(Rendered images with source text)
*** Block opens ***

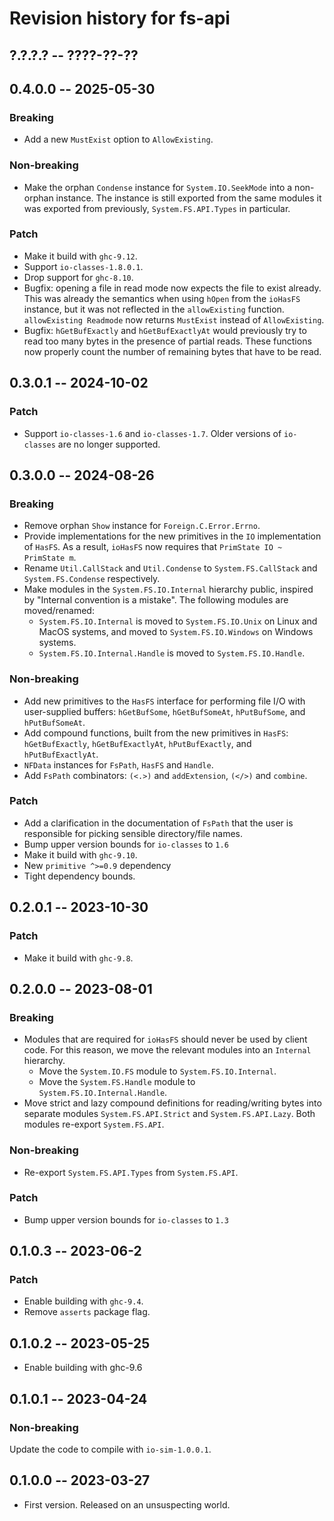 # Revision history for fs-api

## ?.?.?.? -- ????-??-??

## 0.4.0.0 -- 2025-05-30

### Breaking

* Add a new `MustExist` option to `AllowExisting`.

### Non-breaking

* Make the orphan `Condense` instance for `System.IO.SeekMode` into a non-orphan
  instance. The instance is still exported from the same modules it was exported
  from previously, `System.FS.API.Types` in particular.

### Patch

* Make it build with `ghc-9.12`.
* Support `io-classes-1.8.0.1`.
* Drop support for `ghc-8.10`.
* Bugfix: opening a file in read mode now expects the file to exist already.
  This was already the semantics when using `hOpen` from the `ioHasFS` instance,
  but it was not reflected in the `allowExisting` function. `allowExisting
  Readmode` now returns `MustExist` instead of `AllowExisting`.
* Bugfix: `hGetBufExactly` and `hGetBufExactlyAt` would previously try to read
  too many bytes in the presence of partial reads. These functions now properly
  count the number of remaining bytes that have to be read.

## 0.3.0.1 -- 2024-10-02

### Patch

* Support `io-classes-1.6` and `io-classes-1.7`. Older versions of `io-classes`
  are no longer supported.

## 0.3.0.0 -- 2024-08-26

### Breaking

* Remove orphan `Show` instance for `Foreign.C.Error.Errno`.
* Provide implementations for the new primitives in the `IO` implementation of
  `HasFS`. As a result, `ioHasFS` now requires that `PrimState IO ~ PrimState m`.
* Rename `Util.CallStack` and `Util.Condense` to `System.FS.CallStack` and
  `System.FS.Condense` respectively.
* Make modules in the `System.FS.IO.Internal` hierarchy public, inspired by
  "Internal convention is a mistake". The following modules are moved/renamed:
  * `System.FS.IO.Internal` is moved to `System.FS.IO.Unix` on Linux and MacOS
    systems, and moved to `System.FS.IO.Windows` on Windows systems.
  * `System.FS.IO.Internal.Handle` is moved to `System.FS.IO.Handle`.

### Non-breaking

* Add new primitives to the `HasFS` interface for performing file I/O with
  user-supplied buffers: `hGetBufSome`, `hGetBufSomeAt`, `hPutBufSome`, and
  `hPutBufSomeAt`.
* Add compound functions, built from the new primitives in `HasFS`:
  `hGetBufExactly`, `hGetBufExactlyAt`, `hPutBufExactly`,  and
  `hPutBufExactlyAt`.
* `NFData` instances for `FsPath`, `HasFS` and `Handle`.
* Add `FsPath` combinators: `(<.>)` and `addExtension`, `(</>)` and `combine`.

### Patch

* Add a clarification in the documentation of `FsPath` that the user is
  responsible for picking sensible directory/file names.
* Bump upper version bounds for `io-classes` to `1.6`
* Make it build with `ghc-9.10`.
* New `primitive ^>=0.9` dependency
* Tight dependency bounds.

## 0.2.0.1 -- 2023-10-30

### Patch

* Make it build with `ghc-9.8`.

## 0.2.0.0 -- 2023-08-01

### Breaking

* Modules that are required for `ioHasFS` should never be used by client code.
  For this reason, we move the relevant modules into an `Internal` hierarchy.
  * Move the `System.IO.FS` module to `System.FS.IO.Internal`.
  * Move the `System.FS.Handle` module to `System.FS.IO.Internal.Handle`.
* Move strict and lazy compound definitions for reading/writing bytes into
  separate modules `System.FS.API.Strict` and `System.FS.API.Lazy`. Both modules
  re-export `System.FS.API`.

### Non-breaking

* Re-export `System.FS.API.Types` from `System.FS.API`.

### Patch

* Bump upper version bounds for `io-classes` to `1.3`

## 0.1.0.3 -- 2023-06-2

### Patch

* Enable building with `ghc-9.4`.
* Remove `asserts` package flag.

## 0.1.0.2 -- 2023-05-25

* Enable building with ghc-9.6

## 0.1.0.1 -- 2023-04-24

### Non-breaking

Update the code to compile with `io-sim-1.0.0.1`.

## 0.1.0.0 -- 2023-03-27

* First version. Released on an unsuspecting world.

*** Block closes ***

# THE TASK
Pictures do not belong in the copy. Output all of the records exactly.

# WRITTEN SOLUTION
 # Revision history for fs-api

## ?.?.?.? -- ????-??-??

## 0.4.0.0 -- 2025-05-30

### Breaking

* Add a new `MustExist` option to `AllowExisting`.

### Non-breaking

* Make the orphan `Condense` instance for `System.IO.SeekMode` into a non-orphan
  instance. The instance is still exported from the same modules it was exported
  from previously, `System.FS.API.Types` in particular.

### Patch

* Make it build with `ghc-9.12`.
* Support `io-classes-1.8.0.1`.
* Drop support for `ghc-8.10`.
* Bugfix: opening a file in read mode now expects the file to exist already.
  This was already the semantics when using `hOpen` from the `ioHasFS` instance,
  but it was not reflected in the `allowExisting` function. `allowExisting
  Readmode` now returns `MustExist` instead of `AllowExisting`.
* Bugfix: `hGetBufExactly` and `hGetBufExactlyAt` would previously try to read
  too many bytes in the presence of partial reads. These functions now properly
  count the number of remaining bytes that have to be read.

## 0.3.0.1 -- 2024-10-02

### Patch

* Support `io-classes-1.6` and `io-classes-1.7`. Older versions of `io-classes`
  are no longer supported.

## 0.3.0.0 -- 2024-08-26

### Breaking

* Remove orphan `Show` instance for `Foreign.C.Error.Errno`.
* Provide implementations for the new primitives in the `IO` implementation of
  `HasFS`. As a result, `ioHasFS` now requires that `PrimState IO ~ PrimState m`.
* Rename `Util.CallStack` and `Util.Condense` to `System.FS.CallStack` and
  `System.FS.Condense` respectively.
* Make modules in the `System.FS.IO.Internal` hierarchy public, inspired by
  "Internal convention is a mistake". The following modules are moved/renamed:
  * `System.FS.IO.Internal` is moved to `System.FS.IO.Unix` on Linux and MacOS
    systems, and moved to `System.FS.IO.Windows` on Windows systems.
  * `System.FS.IO.Internal.Handle` is moved to `System.FS.IO.Handle`.

### Non-breaking

* Add new primitives to the `HasFS` interface for performing file I/O with
  user-supplied buffers: `hGetBufSome`, `hGetBufSomeAt`, `hPutBufSome`, and
  `hPutBufSomeAt`.
* Add compound functions, built from the new primitives in `HasFS`:
  `hGetBufExactly`, `hGetBufExactlyAt`, `hPutBufExactly`,  and
  `hPutBufExactlyAt`.
* `NFData` instances for `FsPath`, `HasFS` and `Handle`.
* Add `FsPath` combinators: `(<.>)` and `addExtension`, `(</>)` and `combine`.

### Patch

* Add a clarification in the documentation of `FsPath` that the user is
  responsible for picking sensible directory/file names.
* Bump upper version bounds for `io-classes` to `1.6`
* Make it build with `ghc-9.10`.
* New `primitive ^>=0.9` dependency
* Tight dependency bounds.

## 0.2.0.1 -- 2023-10-30

### Patch

* Make it build with `ghc-9.8`.

## 0.2.0.0 -- 2023-08-01

### Breaking

* Modules that are required for `ioHasFS` should never be used by client code.
  For this reason, we move the relevant modules into an `Internal` hierarchy.
  * Move the `System.IO.FS` module to `System.FS.IO.Internal`.
  * Move the `System.FS.Handle` module to `System.FS.IO.Internal.Handle`.
* Move strict and lazy compound definitions for reading/writing bytes into
  separate modules `System.FS.API.Strict` and `System.FS.API.Lazy`. Both modules
  re-export `System.FS.API`.

### Non-breaking

* Re-export `System.FS.API.Types` from `System.FS.API`.

### Patch

* Bump upper version bounds for `io-classes` to `1.3`

## 0.1.0.3 -- 2023-06-2

### Patch

* Enable building with `ghc-9.4`.
* Remove `asserts` package flag.

## 0.1.0.2 -- 2023-05-25

* Enable building with ghc-9.6

## 0.1.0.1 -- 2023-04-24

### Non-breaking

Update the code to compile with `io-sim-1.0.0.1`.

## 0.1.0.0 -- 2023-03-27

* First version. Released on an unsuspecting world.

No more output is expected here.